Cuffed to a chair in the substation, Gerald revises. Connecticut has earned his respect. He’ll have to prove it. As soon as he makes bail with the platinum card, he sets out on the Satisfy Connecticut Orally Challenge! ALSO LIVE.

But Connecticut gets all huffy about that too!

Massachusetts

The rain has peanut shells in it, and coffee grounds. The grounds are getting in his hair. He tries to claw them out and the sky throws the ends of onions after them.

He can’t see very far. The trash gives way to water, then more water. He puts one hand out to follow the wall and the wall’s gone.

More rain than oxygen, now. He hunches down and tries to shield his mouth, breathes salt fog, chokes, stumbles. Kate’s there. She tilts her head up to his head tilted down and he sucks greedily at the air in her mouth.

Maryland

In the morning the doorman smiles (it’s not the best apartment complex, but it has a doorman) and calls her Beryl, and that’s who she is until she slides her card at the office and the reader recognizes GAINES, MERYL. She answers email to mary.gaines and signs off on expenses as MMmyyGOO, or something. She pays for lunch as 1222 0129 7269 4118.

“Hello, Beryl,” says the doorman again, just after dark. Hello MARYL ! say the TV Guide and Capital One.

“Hello, city,” she says through glass, as her breath fogs her cold apartment window.

Hello, lonely, says the city back.

South Carolina

“You don’t look like a dragon,” says Toynbee.

The pink thing coils and thrashes. “Leave China for Korea, lose a toe,” it snorts. “Farther and you lose your scales. This far–this ugly empty place–I’ve lost almost everything!”

Toynbee knows the dragon wants to be picked up. It’s covered in wet brown leaves; it has a pig’s nose. He keeps his hands in his pockets.

“You grant wishes?” he says.

“Of course,” it says quickly. “Many wishes. Dragon wishes!”

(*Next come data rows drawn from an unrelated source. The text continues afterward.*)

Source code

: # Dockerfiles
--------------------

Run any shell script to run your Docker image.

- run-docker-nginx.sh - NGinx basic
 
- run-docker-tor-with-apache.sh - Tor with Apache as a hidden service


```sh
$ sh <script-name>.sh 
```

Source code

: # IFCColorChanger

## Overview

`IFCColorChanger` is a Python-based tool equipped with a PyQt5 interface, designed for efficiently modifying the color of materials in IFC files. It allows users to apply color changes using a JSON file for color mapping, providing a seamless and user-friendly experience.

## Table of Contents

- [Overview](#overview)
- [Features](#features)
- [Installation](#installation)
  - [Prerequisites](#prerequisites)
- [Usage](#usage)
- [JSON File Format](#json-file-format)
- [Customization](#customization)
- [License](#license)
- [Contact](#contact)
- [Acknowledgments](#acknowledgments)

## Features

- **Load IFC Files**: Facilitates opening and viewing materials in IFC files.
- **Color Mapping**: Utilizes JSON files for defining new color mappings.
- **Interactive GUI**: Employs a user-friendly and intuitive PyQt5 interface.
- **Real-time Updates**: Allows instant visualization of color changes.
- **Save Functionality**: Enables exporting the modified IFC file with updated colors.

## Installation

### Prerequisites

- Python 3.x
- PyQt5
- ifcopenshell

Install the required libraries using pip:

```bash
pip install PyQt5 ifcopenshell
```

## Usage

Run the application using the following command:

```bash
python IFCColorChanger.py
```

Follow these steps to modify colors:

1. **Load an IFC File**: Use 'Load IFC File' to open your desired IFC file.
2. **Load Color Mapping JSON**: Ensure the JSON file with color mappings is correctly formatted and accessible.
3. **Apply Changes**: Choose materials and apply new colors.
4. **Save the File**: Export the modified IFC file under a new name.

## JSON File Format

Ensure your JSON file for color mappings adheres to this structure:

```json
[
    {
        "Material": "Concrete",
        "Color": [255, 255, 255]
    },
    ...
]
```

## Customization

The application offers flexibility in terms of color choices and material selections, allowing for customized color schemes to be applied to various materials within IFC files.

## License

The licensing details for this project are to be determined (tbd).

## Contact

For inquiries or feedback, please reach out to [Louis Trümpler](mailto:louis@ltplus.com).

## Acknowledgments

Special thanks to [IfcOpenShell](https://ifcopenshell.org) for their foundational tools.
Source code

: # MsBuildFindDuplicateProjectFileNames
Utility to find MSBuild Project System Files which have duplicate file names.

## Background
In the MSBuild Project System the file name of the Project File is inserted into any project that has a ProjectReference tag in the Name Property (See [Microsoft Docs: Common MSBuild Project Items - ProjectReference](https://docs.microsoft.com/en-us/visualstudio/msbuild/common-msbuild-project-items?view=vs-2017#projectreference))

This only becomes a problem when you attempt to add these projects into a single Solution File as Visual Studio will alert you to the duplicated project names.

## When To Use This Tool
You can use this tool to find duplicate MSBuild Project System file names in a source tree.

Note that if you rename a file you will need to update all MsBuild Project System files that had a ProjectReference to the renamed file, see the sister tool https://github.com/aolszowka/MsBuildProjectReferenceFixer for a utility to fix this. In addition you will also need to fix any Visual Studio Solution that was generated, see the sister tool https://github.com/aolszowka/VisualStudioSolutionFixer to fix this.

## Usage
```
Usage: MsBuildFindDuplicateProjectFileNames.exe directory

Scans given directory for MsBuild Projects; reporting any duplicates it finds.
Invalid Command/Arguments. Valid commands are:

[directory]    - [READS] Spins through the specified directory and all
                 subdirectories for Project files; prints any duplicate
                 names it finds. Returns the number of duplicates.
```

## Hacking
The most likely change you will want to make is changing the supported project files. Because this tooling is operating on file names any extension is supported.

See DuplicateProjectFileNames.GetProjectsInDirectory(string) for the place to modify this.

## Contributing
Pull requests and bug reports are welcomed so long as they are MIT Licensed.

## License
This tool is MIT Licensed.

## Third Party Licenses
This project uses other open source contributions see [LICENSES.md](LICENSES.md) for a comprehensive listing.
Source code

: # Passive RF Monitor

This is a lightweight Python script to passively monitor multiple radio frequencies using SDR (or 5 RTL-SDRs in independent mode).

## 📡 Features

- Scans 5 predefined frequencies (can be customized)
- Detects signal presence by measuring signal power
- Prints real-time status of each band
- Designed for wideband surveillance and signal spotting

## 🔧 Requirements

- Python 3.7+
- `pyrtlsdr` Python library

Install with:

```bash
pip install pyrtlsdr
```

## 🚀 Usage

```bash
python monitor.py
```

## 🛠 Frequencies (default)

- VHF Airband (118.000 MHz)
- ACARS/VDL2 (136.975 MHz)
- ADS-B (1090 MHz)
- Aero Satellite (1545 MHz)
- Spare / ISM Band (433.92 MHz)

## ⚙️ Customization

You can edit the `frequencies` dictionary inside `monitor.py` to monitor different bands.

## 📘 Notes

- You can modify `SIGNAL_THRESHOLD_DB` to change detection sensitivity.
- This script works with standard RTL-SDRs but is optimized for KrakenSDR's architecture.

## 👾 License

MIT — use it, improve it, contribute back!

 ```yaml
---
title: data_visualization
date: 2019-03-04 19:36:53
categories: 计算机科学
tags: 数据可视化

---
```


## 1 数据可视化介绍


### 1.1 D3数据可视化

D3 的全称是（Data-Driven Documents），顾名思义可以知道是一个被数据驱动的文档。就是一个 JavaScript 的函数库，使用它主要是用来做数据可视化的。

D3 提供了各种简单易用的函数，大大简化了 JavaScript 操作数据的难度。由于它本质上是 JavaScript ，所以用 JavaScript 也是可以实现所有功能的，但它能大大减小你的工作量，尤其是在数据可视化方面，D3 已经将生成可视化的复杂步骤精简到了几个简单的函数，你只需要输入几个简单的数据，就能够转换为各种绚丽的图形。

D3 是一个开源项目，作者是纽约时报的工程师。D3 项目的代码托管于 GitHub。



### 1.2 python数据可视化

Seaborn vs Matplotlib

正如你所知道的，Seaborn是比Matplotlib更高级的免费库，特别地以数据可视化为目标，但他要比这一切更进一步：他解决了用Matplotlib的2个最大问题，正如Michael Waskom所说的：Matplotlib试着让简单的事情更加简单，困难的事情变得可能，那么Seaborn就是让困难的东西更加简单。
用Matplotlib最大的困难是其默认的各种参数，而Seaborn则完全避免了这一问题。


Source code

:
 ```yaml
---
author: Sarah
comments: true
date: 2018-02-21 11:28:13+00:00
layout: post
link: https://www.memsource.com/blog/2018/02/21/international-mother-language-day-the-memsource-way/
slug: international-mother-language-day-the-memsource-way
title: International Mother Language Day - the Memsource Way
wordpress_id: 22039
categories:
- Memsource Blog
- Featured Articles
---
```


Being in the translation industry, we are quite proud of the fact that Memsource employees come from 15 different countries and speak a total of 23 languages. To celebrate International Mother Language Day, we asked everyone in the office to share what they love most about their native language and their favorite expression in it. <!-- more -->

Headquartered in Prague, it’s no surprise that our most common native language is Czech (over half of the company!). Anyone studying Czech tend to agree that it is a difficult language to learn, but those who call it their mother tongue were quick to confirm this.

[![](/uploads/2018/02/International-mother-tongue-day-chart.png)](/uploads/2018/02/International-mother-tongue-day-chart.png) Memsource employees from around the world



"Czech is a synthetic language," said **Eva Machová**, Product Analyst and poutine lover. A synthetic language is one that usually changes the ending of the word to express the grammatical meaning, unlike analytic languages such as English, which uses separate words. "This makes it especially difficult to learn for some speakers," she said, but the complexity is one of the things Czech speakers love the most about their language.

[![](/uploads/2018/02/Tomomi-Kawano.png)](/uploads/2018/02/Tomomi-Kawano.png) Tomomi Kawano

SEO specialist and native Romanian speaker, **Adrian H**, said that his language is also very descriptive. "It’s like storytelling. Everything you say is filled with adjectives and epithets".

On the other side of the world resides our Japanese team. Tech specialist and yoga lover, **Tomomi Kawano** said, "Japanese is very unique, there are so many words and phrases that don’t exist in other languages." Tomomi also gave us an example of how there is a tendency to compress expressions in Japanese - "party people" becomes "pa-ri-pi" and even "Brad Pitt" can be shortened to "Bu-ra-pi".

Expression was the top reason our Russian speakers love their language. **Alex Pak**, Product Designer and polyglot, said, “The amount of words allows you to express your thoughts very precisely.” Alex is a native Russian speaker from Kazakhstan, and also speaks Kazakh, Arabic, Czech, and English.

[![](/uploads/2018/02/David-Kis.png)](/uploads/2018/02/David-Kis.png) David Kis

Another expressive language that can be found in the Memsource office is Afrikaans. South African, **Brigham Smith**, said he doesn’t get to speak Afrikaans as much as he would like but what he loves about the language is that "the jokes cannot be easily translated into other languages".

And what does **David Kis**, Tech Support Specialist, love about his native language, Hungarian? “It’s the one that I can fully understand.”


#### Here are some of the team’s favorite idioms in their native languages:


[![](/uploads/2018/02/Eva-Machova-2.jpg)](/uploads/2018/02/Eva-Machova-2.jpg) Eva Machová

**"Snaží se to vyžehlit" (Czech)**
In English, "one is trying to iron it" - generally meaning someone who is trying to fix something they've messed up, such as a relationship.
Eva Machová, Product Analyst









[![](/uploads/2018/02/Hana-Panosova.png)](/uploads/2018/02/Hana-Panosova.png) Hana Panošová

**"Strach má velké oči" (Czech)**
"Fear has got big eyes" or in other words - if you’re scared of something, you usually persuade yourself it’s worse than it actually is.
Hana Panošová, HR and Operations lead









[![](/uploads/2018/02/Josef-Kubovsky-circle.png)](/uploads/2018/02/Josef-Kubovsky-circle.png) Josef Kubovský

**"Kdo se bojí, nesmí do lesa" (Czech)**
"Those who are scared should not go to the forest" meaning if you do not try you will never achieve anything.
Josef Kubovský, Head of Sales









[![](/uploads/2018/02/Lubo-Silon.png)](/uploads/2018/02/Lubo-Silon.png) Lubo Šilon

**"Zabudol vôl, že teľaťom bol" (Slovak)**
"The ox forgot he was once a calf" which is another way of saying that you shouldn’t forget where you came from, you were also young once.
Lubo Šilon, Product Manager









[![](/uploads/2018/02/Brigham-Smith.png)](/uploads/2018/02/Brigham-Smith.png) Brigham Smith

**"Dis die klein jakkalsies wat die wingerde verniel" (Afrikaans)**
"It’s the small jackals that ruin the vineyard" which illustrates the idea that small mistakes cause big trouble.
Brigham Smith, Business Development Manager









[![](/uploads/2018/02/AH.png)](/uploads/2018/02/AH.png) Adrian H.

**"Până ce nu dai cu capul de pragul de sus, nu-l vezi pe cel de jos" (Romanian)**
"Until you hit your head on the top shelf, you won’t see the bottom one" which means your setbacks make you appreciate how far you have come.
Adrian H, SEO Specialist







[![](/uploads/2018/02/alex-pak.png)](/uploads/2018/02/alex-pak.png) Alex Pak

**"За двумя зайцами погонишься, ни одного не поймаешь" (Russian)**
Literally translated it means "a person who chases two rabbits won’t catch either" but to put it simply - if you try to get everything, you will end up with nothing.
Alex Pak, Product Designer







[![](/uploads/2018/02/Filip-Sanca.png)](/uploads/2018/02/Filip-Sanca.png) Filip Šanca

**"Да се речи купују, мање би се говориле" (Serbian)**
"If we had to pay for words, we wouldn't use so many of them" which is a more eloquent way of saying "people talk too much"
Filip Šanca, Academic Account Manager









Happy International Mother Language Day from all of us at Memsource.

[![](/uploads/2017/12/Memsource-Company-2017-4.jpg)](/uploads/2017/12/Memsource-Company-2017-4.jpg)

“You don’t,” sighs Toynbee.

“No,” says the dragon, “but FedEx me home and I’ll give you my next-to-last name.”

New Hampshire

“But I’m the only one here,” says Miss New Hampshire.

“Not true,” says last year’s winner. “Miss Nevada–”

“–was shot with a blowgun and stuffed in the towel closet,” says Miss New Hampshire.

“Her thighs,” explains the bald judge.

“And aren’t we the little detective?” says the short judge nastily.

Miss New Hampshire decides not to ask why they’re in an Econolodge, anyway.

“Where were we?” asks the smiling judge. “Ah! The swimsuit portion…?”

Together, they tilt their heads a little to the left. Miss New Hampshire sighs and begins to disrobe, hoping that the Ace bandage effectively hides his thunder.

Virginia

What do I know about Virginia? Not her birthday; not her favorite color. I know she loves the earth and growing things, Catholicism and KET. She can cook. She plays Vice City.

I know her friends call her Jinny, and she married John, and their children are Joan, John, James, Jeff, Jerry, Jeanne and Jay. Tenth of eleven, mother of seven. When she calls to one of them it’s a vocal slot machine.

My godmother, my grandmother: I don’t know how, through eighty years, she’s sustained her sense of wonder. I don’t know if, without hers, I’d have found my own.